Using the entries that follow, write out the line containing "### Application 2: Convex hull", the line containing "application 1: 如果一个机器人", and every line between them, exactly and nothing else.

• [Data supplied]
>>>>

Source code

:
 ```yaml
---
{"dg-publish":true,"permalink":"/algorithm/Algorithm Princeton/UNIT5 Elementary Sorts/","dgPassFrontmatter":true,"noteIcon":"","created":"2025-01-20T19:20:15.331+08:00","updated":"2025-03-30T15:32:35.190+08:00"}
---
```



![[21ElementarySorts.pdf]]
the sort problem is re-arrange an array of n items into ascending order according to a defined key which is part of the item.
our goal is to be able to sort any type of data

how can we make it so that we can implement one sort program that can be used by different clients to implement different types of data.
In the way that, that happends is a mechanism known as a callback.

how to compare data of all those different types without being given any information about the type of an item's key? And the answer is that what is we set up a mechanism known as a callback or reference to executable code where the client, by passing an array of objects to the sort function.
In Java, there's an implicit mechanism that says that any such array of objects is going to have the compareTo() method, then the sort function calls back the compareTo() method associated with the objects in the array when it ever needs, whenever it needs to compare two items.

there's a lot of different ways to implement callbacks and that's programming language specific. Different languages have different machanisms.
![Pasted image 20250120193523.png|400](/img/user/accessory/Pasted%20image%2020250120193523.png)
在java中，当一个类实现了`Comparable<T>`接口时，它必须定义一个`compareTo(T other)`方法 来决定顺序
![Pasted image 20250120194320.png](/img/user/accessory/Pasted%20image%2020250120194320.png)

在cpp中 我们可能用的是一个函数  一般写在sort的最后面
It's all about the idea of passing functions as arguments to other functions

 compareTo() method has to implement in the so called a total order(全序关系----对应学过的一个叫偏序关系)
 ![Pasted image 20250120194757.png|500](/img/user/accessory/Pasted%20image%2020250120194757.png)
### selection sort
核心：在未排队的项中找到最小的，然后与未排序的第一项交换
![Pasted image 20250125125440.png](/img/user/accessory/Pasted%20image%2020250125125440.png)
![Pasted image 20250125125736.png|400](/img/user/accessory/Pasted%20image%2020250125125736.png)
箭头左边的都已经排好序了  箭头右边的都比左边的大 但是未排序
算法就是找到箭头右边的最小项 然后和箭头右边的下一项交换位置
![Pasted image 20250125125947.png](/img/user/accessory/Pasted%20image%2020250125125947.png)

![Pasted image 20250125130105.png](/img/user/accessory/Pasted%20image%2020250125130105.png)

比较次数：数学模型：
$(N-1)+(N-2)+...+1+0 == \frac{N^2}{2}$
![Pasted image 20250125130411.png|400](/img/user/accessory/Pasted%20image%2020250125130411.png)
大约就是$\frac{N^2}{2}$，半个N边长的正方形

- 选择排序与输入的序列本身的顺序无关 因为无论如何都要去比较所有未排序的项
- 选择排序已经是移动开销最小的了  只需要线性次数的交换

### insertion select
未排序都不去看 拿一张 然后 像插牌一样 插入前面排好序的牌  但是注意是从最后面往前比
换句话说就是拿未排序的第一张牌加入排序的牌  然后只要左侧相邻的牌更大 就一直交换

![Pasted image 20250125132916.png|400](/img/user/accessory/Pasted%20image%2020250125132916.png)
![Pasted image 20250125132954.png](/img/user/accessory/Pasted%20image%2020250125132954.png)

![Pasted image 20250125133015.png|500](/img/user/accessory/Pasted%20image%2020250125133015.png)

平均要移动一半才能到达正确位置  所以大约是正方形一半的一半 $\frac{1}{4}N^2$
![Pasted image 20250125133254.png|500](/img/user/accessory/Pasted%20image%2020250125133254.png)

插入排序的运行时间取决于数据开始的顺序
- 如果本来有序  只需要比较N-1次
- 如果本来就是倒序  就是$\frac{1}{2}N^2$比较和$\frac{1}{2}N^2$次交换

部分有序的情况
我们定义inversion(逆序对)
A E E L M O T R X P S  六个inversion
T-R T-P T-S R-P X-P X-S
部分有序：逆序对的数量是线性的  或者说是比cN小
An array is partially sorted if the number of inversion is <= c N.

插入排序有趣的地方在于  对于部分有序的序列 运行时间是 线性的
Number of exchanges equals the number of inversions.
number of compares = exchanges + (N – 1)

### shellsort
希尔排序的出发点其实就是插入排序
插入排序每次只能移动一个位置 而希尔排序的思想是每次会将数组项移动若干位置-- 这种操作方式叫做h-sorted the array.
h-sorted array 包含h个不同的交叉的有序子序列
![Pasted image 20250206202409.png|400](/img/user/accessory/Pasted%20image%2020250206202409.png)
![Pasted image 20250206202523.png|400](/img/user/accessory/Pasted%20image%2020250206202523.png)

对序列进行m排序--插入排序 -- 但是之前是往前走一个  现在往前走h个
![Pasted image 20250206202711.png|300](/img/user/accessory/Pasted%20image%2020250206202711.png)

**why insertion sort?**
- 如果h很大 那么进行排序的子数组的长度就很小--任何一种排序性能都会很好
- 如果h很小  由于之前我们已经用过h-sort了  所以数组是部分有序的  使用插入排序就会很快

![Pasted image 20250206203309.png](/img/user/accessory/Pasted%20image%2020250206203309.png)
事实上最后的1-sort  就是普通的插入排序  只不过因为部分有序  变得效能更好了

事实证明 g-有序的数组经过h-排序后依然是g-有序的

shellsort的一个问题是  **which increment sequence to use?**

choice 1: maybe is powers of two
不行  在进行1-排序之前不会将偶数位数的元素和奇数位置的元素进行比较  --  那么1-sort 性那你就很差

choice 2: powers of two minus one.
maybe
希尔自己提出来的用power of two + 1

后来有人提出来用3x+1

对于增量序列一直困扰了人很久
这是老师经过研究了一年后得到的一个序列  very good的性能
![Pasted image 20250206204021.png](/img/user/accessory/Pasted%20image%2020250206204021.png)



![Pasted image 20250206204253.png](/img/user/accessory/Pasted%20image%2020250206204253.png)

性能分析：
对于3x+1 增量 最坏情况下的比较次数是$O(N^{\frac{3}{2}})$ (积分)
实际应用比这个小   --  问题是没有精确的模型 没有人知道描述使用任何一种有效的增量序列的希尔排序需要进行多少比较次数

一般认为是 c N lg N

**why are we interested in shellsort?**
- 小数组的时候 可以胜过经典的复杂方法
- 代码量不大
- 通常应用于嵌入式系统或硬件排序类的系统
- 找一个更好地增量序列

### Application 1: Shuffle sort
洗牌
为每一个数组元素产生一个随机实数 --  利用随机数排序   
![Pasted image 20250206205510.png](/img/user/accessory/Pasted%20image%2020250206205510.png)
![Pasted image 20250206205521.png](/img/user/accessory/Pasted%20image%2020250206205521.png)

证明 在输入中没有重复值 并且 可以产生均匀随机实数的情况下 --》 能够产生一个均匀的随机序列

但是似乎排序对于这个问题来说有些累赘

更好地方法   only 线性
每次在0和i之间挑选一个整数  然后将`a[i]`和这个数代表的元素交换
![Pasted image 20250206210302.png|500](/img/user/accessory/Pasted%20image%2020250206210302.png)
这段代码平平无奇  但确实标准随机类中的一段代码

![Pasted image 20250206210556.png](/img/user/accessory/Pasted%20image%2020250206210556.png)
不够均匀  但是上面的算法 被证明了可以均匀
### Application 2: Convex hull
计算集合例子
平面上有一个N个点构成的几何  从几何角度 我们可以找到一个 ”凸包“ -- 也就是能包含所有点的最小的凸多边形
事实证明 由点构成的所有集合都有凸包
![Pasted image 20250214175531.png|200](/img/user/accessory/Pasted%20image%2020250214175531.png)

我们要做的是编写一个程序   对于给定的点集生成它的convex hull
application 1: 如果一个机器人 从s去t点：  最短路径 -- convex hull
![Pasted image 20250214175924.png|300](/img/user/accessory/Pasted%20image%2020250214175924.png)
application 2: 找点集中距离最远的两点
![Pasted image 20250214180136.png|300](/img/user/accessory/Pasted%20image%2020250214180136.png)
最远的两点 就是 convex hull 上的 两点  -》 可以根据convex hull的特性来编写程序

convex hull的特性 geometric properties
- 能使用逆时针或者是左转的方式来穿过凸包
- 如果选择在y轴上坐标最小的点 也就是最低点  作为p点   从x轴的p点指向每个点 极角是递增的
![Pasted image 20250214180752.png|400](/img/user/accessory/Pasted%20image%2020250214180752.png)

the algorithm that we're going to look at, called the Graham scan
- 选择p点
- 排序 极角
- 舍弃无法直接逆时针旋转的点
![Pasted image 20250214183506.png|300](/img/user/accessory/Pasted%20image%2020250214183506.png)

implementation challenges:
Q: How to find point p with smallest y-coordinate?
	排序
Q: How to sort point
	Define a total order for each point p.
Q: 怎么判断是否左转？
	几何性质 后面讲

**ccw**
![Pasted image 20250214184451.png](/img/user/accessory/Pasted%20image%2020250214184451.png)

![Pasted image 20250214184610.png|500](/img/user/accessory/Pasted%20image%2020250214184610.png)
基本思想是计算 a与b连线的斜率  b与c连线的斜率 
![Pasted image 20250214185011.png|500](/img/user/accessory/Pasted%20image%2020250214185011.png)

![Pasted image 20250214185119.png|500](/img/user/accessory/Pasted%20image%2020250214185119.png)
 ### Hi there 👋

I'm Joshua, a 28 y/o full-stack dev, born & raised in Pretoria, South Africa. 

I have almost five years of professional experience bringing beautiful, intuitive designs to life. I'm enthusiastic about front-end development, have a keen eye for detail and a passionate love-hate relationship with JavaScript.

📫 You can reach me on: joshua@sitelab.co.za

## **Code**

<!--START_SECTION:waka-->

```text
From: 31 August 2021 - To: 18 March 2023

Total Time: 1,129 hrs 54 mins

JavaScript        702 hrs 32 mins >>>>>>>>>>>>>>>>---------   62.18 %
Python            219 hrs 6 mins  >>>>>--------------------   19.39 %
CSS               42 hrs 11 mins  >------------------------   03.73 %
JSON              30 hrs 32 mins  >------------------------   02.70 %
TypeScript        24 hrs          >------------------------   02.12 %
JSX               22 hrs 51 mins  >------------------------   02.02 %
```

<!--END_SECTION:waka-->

<<<<

• [Result of this exercise]
### Application 2: Convex hull
计算集合例子
平面上有一个N个点构成的几何  从几何角度 我们可以找到一个 ”凸包“ -- 也就是能包含所有点的最小的凸多边形
事实证明 由点构成的所有集合都有凸包
![Pasted image 20250214175531.png|200](/img/user/accessory/Pasted%20image%2020250214175531.png)

我们要做的是编写一个程序   对于给定的点集生成它的convex hull
application 1: 如果一个机器人 从s去t点：  最短路径 -- convex hull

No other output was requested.